Fri. Apr 17th, 2026

RSS Softens Its Tone, But Modi’s Standing Within the Sangh Is No Longer Untouchable

Nagpur — In his Vijayadashami address marking the centenary celebrations of the Rashtriya Swayamsevak Sangh (RSS), Mohan Bhagwat struck a tone of harmony and inclusion. But behind the soft language lay unmistakable signals aimed at Prime Minister Narendra Modi and the BJP leadership. The RSS, long seen as the ideological spine of the BJP, seems to be reminding the party — and Modi himself — that the movement is bigger than any one man.

Bhagwat’s Carefully Calibrated Message

Bhagwat opened by paying homage to Guru Teg Bahadur, Mahatma Gandhi, and Lal Bahadur Shastri, describing them as symbols of service and sacrifice. His order of mention was significant: by naming a Sikh Guru first, Bhagwat underscored the inclusive and pluralistic vision of Bharatiya culture, distancing himself from divisive narratives that often dominate political campaigns.

He reiterated:

“The Hindu society is free of and will remain free of the ‘us and them’ mentality which creates divisions.”

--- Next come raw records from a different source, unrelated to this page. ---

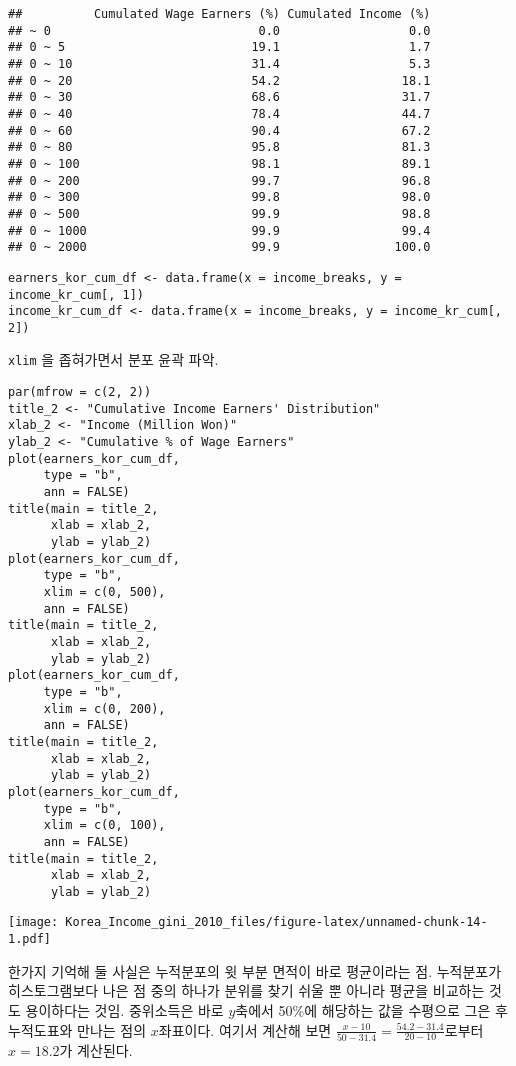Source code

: \documentclass[
]{article}
\begin{document}
\begin{verbatim}
##          Cumulated Wage Earners (%) Cumulated Income (%)
## ~ 0                             0.0                  0.0
## 0 ~ 5                          19.1                  1.7
## 0 ~ 10                         31.4                  5.3
## 0 ~ 20                         54.2                 18.1
## 0 ~ 30                         68.6                 31.7
## 0 ~ 40                         78.4                 44.7
## 0 ~ 60                         90.4                 67.2
## 0 ~ 80                         95.8                 81.3
## 0 ~ 100                        98.1                 89.1
## 0 ~ 200                        99.7                 96.8
## 0 ~ 300                        99.8                 98.0
## 0 ~ 500                        99.9                 98.8
## 0 ~ 1000                       99.9                 99.4
## 0 ~ 2000                       99.9                100.0
\end{verbatim}

\begin{verbatim}
earners_kor_cum_df <- data.frame(x = income_breaks, y = income_kr_cum[, 1])
income_kr_cum_df <- data.frame(x = income_breaks, y = income_kr_cum[, 2])
\end{verbatim}

\texttt{xlim} 을 좁혀가면서 분포 윤곽 파악.

\begin{verbatim}
par(mfrow = c(2, 2))
title_2 <- "Cumulative Income Earners' Distribution"
xlab_2 <- "Income (Million Won)"
ylab_2 <- "Cumulative % of Wage Earners"
plot(earners_kor_cum_df, 
     type = "b", 
     ann = FALSE)
title(main = title_2, 
      xlab = xlab_2, 
      ylab = ylab_2)
plot(earners_kor_cum_df, 
     type = "b", 
     xlim = c(0, 500), 
     ann = FALSE)
title(main = title_2, 
      xlab = xlab_2, 
      ylab = ylab_2)
plot(earners_kor_cum_df, 
     type = "b", 
     xlim = c(0, 200), 
     ann = FALSE)
title(main = title_2, 
      xlab = xlab_2, 
      ylab = ylab_2)
plot(earners_kor_cum_df, 
     type = "b", 
     xlim = c(0, 100), 
     ann = FALSE)
title(main = title_2, 
      xlab = xlab_2, 
      ylab = ylab_2)
\end{verbatim}

\texttt{[image: Korea\_Income\_gini\_2010\_files/figure-latex/unnamed-chunk-14-1.pdf]}

한가지 기억해 둘 사실은 누적분포의 윗 부분 면적이 바로 평균이라는 점.
누적분포가 히스토그램보다 나은 점 중의 하나가 분위를 찾기 쉬울 뿐 아니라
평균을 비교하는 것도 용이하다는 것임. 중위소득은 바로 \(y\)축에서 50\%에
해당하는 값을 수평으로 그은 후 누적도표와 만나는 점의 \(x\)좌표이다.
여기서 계산해 보면
\(\frac{x-10}{50 - 31.4} = \frac{54.2 - 31.4}{20 - 10}\)로부터
\(x = 18.2\)가 계산된다.
\end{document}
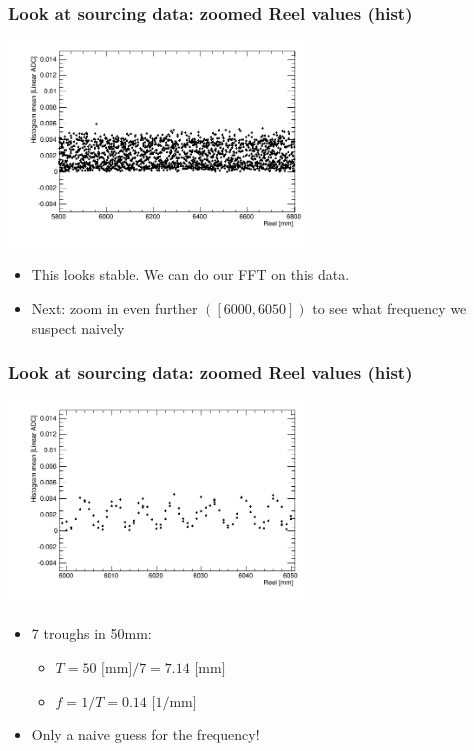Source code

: \documentclass[bigger]{beamer}
\begin{document}
\begin{frame}
\frametitle{Look at sourcing data: zoomed Reel values (hist)}
\label{sec-3-1-3}
\label{sec-3-1-3-1}

\centering
\includegraphics[width=0.6\textwidth]{fig/sourcing_zoomed_plot.png}
\begin{itemize}

\item This looks stable.  We can do our FFT on this data.
\label{sec-3-1-3-2}%

\item Next: zoom in even further \(([6000,6050])\) to see what frequency we suspect naively
\label{sec-3-1-3-3}%
\end{itemize} %
\end{frame}
\begin{frame}
\frametitle{Look at sourcing data: zoomed Reel values (hist)}
\label{sec-3-1-4}
\label{sec-3-1-4-1}

\centering
\includegraphics[width=0.6\textwidth]{fig/sourcing_very_zoomed_plot.png}
\begin{itemize}

\item 7 troughs in 50mm:
\label{sec-3-1-4-2}%
\begin{itemize}

\item \(T = 50 \text{ [mm]}/ 7 = 7.14 \text{ [mm]} \)
\label{sec-3-1-4-2-1}%

\item \(f = 1/T = 0.14 \text{ [1/mm]}\)
\label{sec-3-1-4-2-2}%
\end{itemize} %

\item Only a naive guess for the frequency!
\label{sec-3-1-4-3}%
\end{itemize} %
\end{frame}
\end{document}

This line may sound benign, but within the RSS ecosystem, such statements are coded messages. They suggest discomfort with the BJP’s increasingly polarizing electoral strategies, which have helped win elections but have alienated sections of society and even some in the Sangh Parivar.

Sangh’s Unease With Personality-Centric Politics

For decades, the RSS prided itself on promoting collective leadership, ideological discipline, and low personal visibility. Modi’s rise — built on mass charisma and centralized control — was a historic exception the Sangh accepted for pragmatic reasons. But the unquestioned dominance of Modi and Amit Shah has slowly sidelined the RSS’s organizational influence.

Senior Sangh figures have privately expressed that the government has grown bigger than the organization, an inversion of the RSS’s core belief that the party must remain subordinate to the movement. One RSS pracharak bluntly put it:

“The Sangh creates leadership, it does not worship it.”

This shift in tone reflects a strategic recalibration, not open rebellion. The Sangh understands Modi remains electorally formidable, but it wants the BJP to course-correct before the ideological gap widens irreversibly.

BJP President Appointment: A Test of Modi–RSS Power Balance

The upcoming appointment of the BJP President has become the key flashpoint. J.P. Nadda’s term is nearing its end, and unlike in the past decade, the RSS is no longer willing to merely rubber-stamp Modi’s choice.

Sources close to Nagpur indicate that the Sangh wants someone with organizational roots, ideological clarity, and the capacity to reassert the party’s independence, not another extension of the PMO. This reflects a desire to re-balance power between the government and the party organization, a dynamic that Modi and Shah have tightly controlled.

If the RSS manages to influence this appointment, it would mark the first visible assertion of its will since Modi’s rise in 2014 — and a sign that Modi’s standing within the Sangh is no longer unassailable.

Is Modi Still ‘Safe’ in the Sangh’s Eyes?

For years, the RSS leadership treated Modi as a once-in-a-generation asset. But recent developments — growing internal criticism, the revival of independent RSS outreach programs, and Bhagwat’s pointed speeches — show that his position is being reassessed.

No one expects an open rupture. The RSS operates through gradual pressure and coded messaging, not public confrontation. But Modi can no longer take Nagpur’s blessings for granted. His future within the Sangh’s ideological fold may hinge on whether he’s willing to accommodate organizational autonomy and dial back the hyper-centralization that defines his governance style.

The Road Ahead

The Sangh’s message was clear: unity, inclusivity, and ideological discipline must take precedence over short-term political expediency. The BJP has ridden Modi’s popularity to historic victories, but the RSS seems to be asking a pointed question — at what cost to the movement’s foundational ethos?

As the party prepares for crucial organizational changes, including the BJP presidency, this could be the first real test of Modi’s political adaptability within his own ideological family. Bhagwat’s harmonious speech may have sounded calm, but politically, it was a quiet but sharp knock on Modi’s door.